The nuance of LBJ’s presidency goes missing in Rob Reiner’s tepid biopic.
Johnson was a contradictory figure – a Southern Democrat who pushed against his base to pass the Civil Rights Act in 1964, presided over America’s greatest moment of prosperity and introduced national health insurance while bombing villages to bits in Vietnam.
Reiner’s film, which pinballs between the 1960 Democratic Convention and the aftermath of JFK’s assassination, isn’t interested in this complexity. And, working from a wooden script, Woody Harrelson has to emote through thick latex jowls in the title role. With his hooked nose and dangling earlobes, he resembles one of those banking goblins from Harry Potter.
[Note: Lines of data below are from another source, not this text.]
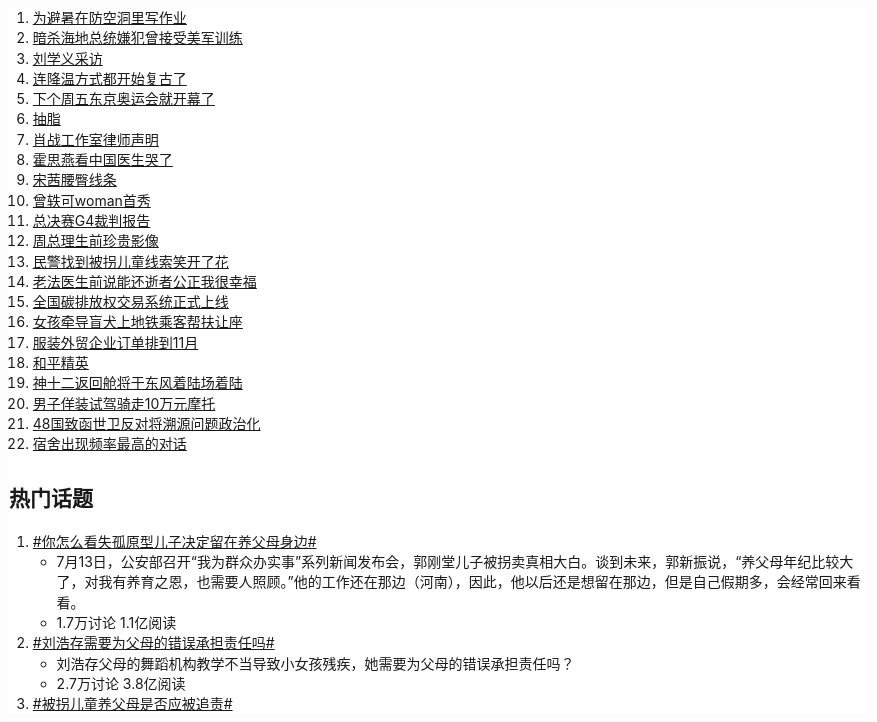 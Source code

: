 1. [为避暑在防空洞里写作业](https://s.weibo.com/weibo?q=%23%E4%B8%BA%E9%81%BF%E6%9A%91%E5%9C%A8%E9%98%B2%E7%A9%BA%E6%B4%9E%E9%87%8C%E5%86%99%E4%BD%9C%E4%B8%9A%23&Refer=top)
1. [暗杀海地总统嫌犯曾接受美军训练](https://s.weibo.com/weibo?q=%23%E6%9A%97%E6%9D%80%E6%B5%B7%E5%9C%B0%E6%80%BB%E7%BB%9F%E5%AB%8C%E7%8A%AF%E6%9B%BE%E6%8E%A5%E5%8F%97%E7%BE%8E%E5%86%9B%E8%AE%AD%E7%BB%83%23&Refer=top)
1. [刘学义采访](https://s.weibo.com/weibo?q=%23%E5%88%98%E5%AD%A6%E4%B9%89%E9%87%87%E8%AE%BF%23&Refer=top)
1. [连降温方式都开始复古了](https://s.weibo.com/weibo?q=%23%E8%BF%9E%E9%99%8D%E6%B8%A9%E6%96%B9%E5%BC%8F%E9%83%BD%E5%BC%80%E5%A7%8B%E5%A4%8D%E5%8F%A4%E4%BA%86%23&Refer=top)
1. [下个周五东京奥运会就开幕了](https://s.weibo.com/weibo?q=%23%E4%B8%8B%E4%B8%AA%E5%91%A8%E4%BA%94%E4%B8%9C%E4%BA%AC%E5%A5%A5%E8%BF%90%E4%BC%9A%E5%B0%B1%E5%BC%80%E5%B9%95%E4%BA%86%23&Refer=top)
1. [抽脂](https://s.weibo.com/weibo?q=%23%E6%8A%BD%E8%84%82%23&Refer=top)
1. [肖战工作室律师声明](https://s.weibo.com/weibo?q=%23%E8%82%96%E6%88%98%E5%B7%A5%E4%BD%9C%E5%AE%A4%E5%BE%8B%E5%B8%88%E5%A3%B0%E6%98%8E%23&Refer=top)
1. [霍思燕看中国医生哭了](https://s.weibo.com/weibo?q=%23%E9%9C%8D%E6%80%9D%E7%87%95%E7%9C%8B%E4%B8%AD%E5%9B%BD%E5%8C%BB%E7%94%9F%E5%93%AD%E4%BA%86%23&Refer=top)
1. [宋茜腰臀线条](https://s.weibo.com/weibo?q=%23%E5%AE%8B%E8%8C%9C%E8%85%B0%E8%87%80%E7%BA%BF%E6%9D%A1%23&Refer=top)
1. [曾轶可woman首秀](https://s.weibo.com/weibo?q=%23%E6%9B%BE%E8%BD%B6%E5%8F%AFwoman%E9%A6%96%E7%A7%80%23&Refer=top)
1. [总决赛G4裁判报告](https://s.weibo.com/weibo?q=%23%E6%80%BB%E5%86%B3%E8%B5%9BG4%E8%A3%81%E5%88%A4%E6%8A%A5%E5%91%8A%23&Refer=top)
1. [周总理生前珍贵影像](https://s.weibo.com/weibo?q=%23%E5%91%A8%E6%80%BB%E7%90%86%E7%94%9F%E5%89%8D%E7%8F%8D%E8%B4%B5%E5%BD%B1%E5%83%8F%23&Refer=top)
1. [民警找到被拐儿童线索笑开了花](https://s.weibo.com/weibo?q=%23%E6%B0%91%E8%AD%A6%E6%89%BE%E5%88%B0%E8%A2%AB%E6%8B%90%E5%84%BF%E7%AB%A5%E7%BA%BF%E7%B4%A2%E7%AC%91%E5%BC%80%E4%BA%86%E8%8A%B1%23&Refer=top)
1. [老法医生前说能还逝者公正我很幸福](https://s.weibo.com/weibo?q=%23%E8%80%81%E6%B3%95%E5%8C%BB%E7%94%9F%E5%89%8D%E8%AF%B4%E8%83%BD%E8%BF%98%E9%80%9D%E8%80%85%E5%85%AC%E6%AD%A3%E6%88%91%E5%BE%88%E5%B9%B8%E7%A6%8F%23&Refer=top)
1. [全国碳排放权交易系统正式上线](https://s.weibo.com/weibo?q=%23%E5%85%A8%E5%9B%BD%E7%A2%B3%E6%8E%92%E6%94%BE%E6%9D%83%E4%BA%A4%E6%98%93%E7%B3%BB%E7%BB%9F%E6%AD%A3%E5%BC%8F%E4%B8%8A%E7%BA%BF%23&Refer=top)
1. [女孩牵导盲犬上地铁乘客帮扶让座](https://s.weibo.com/weibo?q=%23%E5%A5%B3%E5%AD%A9%E7%89%B5%E5%AF%BC%E7%9B%B2%E7%8A%AC%E4%B8%8A%E5%9C%B0%E9%93%81%E4%B9%98%E5%AE%A2%E5%B8%AE%E6%89%B6%E8%AE%A9%E5%BA%A7%23&Refer=top)
1. [服装外贸企业订单排到11月](https://s.weibo.com/weibo?q=%23%E6%9C%8D%E8%A3%85%E5%A4%96%E8%B4%B8%E4%BC%81%E4%B8%9A%E8%AE%A2%E5%8D%95%E6%8E%92%E5%88%B011%E6%9C%88%23&Refer=top)
1. [和平精英](https://s.weibo.com/weibo?q=%E5%92%8C%E5%B9%B3%E7%B2%BE%E8%8B%B1&Refer=top)
1. [神十二返回舱将于东风着陆场着陆](https://s.weibo.com/weibo?q=%23%E7%A5%9E%E5%8D%81%E4%BA%8C%E8%BF%94%E5%9B%9E%E8%88%B1%E5%B0%86%E4%BA%8E%E4%B8%9C%E9%A3%8E%E7%9D%80%E9%99%86%E5%9C%BA%E7%9D%80%E9%99%86%23&Refer=top)
1. [男子佯装试驾骑走10万元摩托](https://s.weibo.com/weibo?q=%23%E7%94%B7%E5%AD%90%E4%BD%AF%E8%A3%85%E8%AF%95%E9%A9%BE%E9%AA%91%E8%B5%B010%E4%B8%87%E5%85%83%E6%91%A9%E6%89%98%23&Refer=top)
1. [48国致函世卫反对将溯源问题政治化](https://s.weibo.com/weibo?q=%2348%E5%9B%BD%E8%87%B4%E5%87%BD%E4%B8%96%E5%8D%AB%E5%8F%8D%E5%AF%B9%E5%B0%86%E6%BA%AF%E6%BA%90%E9%97%AE%E9%A2%98%E6%94%BF%E6%B2%BB%E5%8C%96%23&Refer=top)
1. [宿舍出现频率最高的对话](https://s.weibo.com/weibo?q=%23%E5%AE%BF%E8%88%8D%E5%87%BA%E7%8E%B0%E9%A2%91%E7%8E%87%E6%9C%80%E9%AB%98%E7%9A%84%E5%AF%B9%E8%AF%9D%23&Refer=top)

## 热门话题

1. [#你怎么看失孤原型儿子决定留在养父母身边#](https://s.weibo.com/weibo?q=%23%E4%BD%A0%E6%80%8E%E4%B9%88%E7%9C%8B%E5%A4%B1%E5%AD%A4%E5%8E%9F%E5%9E%8B%E5%84%BF%E5%AD%90%E5%86%B3%E5%AE%9A%E7%95%99%E5%9C%A8%E5%85%BB%E7%88%B6%E6%AF%8D%E8%BA%AB%E8%BE%B9%23)
    - 7月13日，公安部召开“我为群众办实事”系列新闻发布会，郭刚堂儿子被拐卖真相大白。谈到未来，郭新振说，“养父母年纪比较大了，对我有养育之恩，也需要人照顾。”他的工作还在那边（河南），因此，他以后还是想留在那边，但是自己假期多，会经常回来看看。
    - 1.7万讨论 1.1亿阅读
1. [#刘浩存需要为父母的错误承担责任吗#](https://s.weibo.com/weibo?q=%23%E5%88%98%E6%B5%A9%E5%AD%98%E9%9C%80%E8%A6%81%E4%B8%BA%E7%88%B6%E6%AF%8D%E7%9A%84%E9%94%99%E8%AF%AF%E6%89%BF%E6%8B%85%E8%B4%A3%E4%BB%BB%E5%90%97%23)
    - 刘浩存父母的舞蹈机构教学不当导致小女孩残疾，她需要为父母的错误承担责任吗？
    - 2.7万讨论 3.8亿阅读
1. [#被拐儿童养父母是否应被追责#](https://s.weibo.com/weibo?q=%23%E8%A2%AB%E6%8B%90%E5%84%BF%E7%AB%A5%E5%85%BB%E7%88%B6%E6%AF%8D%E6%98%AF%E5%90%A6%E5%BA%94%E8%A2%AB%E8%BF%BD%E8%B4%A3%23)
Yet he manages to give off an impression of brazenness. “I’m going to need people to f---ing like me,” he hollers to his aides from his perch on the loo.
To Richard Jenkins is thrown the thankless task of playing Richard Russell Jr, an ardent filibustering segregationist, which he does well. Still, his role is less thankless than Jennifer Jason Leigh’s as Johnson’s wife, Lady Bird, who exists merely as a lap for him to cry on.
The general disappointment of LBJ calls to mind better depictions of presidential authority. Not Oliver Stone’s Nixon or even Steven Spielberg’s Lincoln. Rather, Pablo Larraín’s fractured, turbulent Jackie from last year, a film that barely featured any presidents but examined how their history, mythology and reputation can be curated and twisted to sympathetic ends, regardless of the truth.
In one of LBJ’s closing scenes, Johnson looks admiringly at a portrait of Franklin D Roosevelt on the wall of the Oval Office. There’s a hint of ambition in his gaze, and the threat of failure. We’re left only to ponder what a decent cinematic treatment of Johnson’s life would look like. HBO’s All the Way, in 2016, focused mainly on LBJ’s negotiations with Martin Luther King. But this film by veteran director Reiner, who was last in the White House for 1995’s fictitious The American President, falls short.
IN CINEMAS NOW
★★
This article was first published in the August 18, 2018 issue of the New Zealand Listener.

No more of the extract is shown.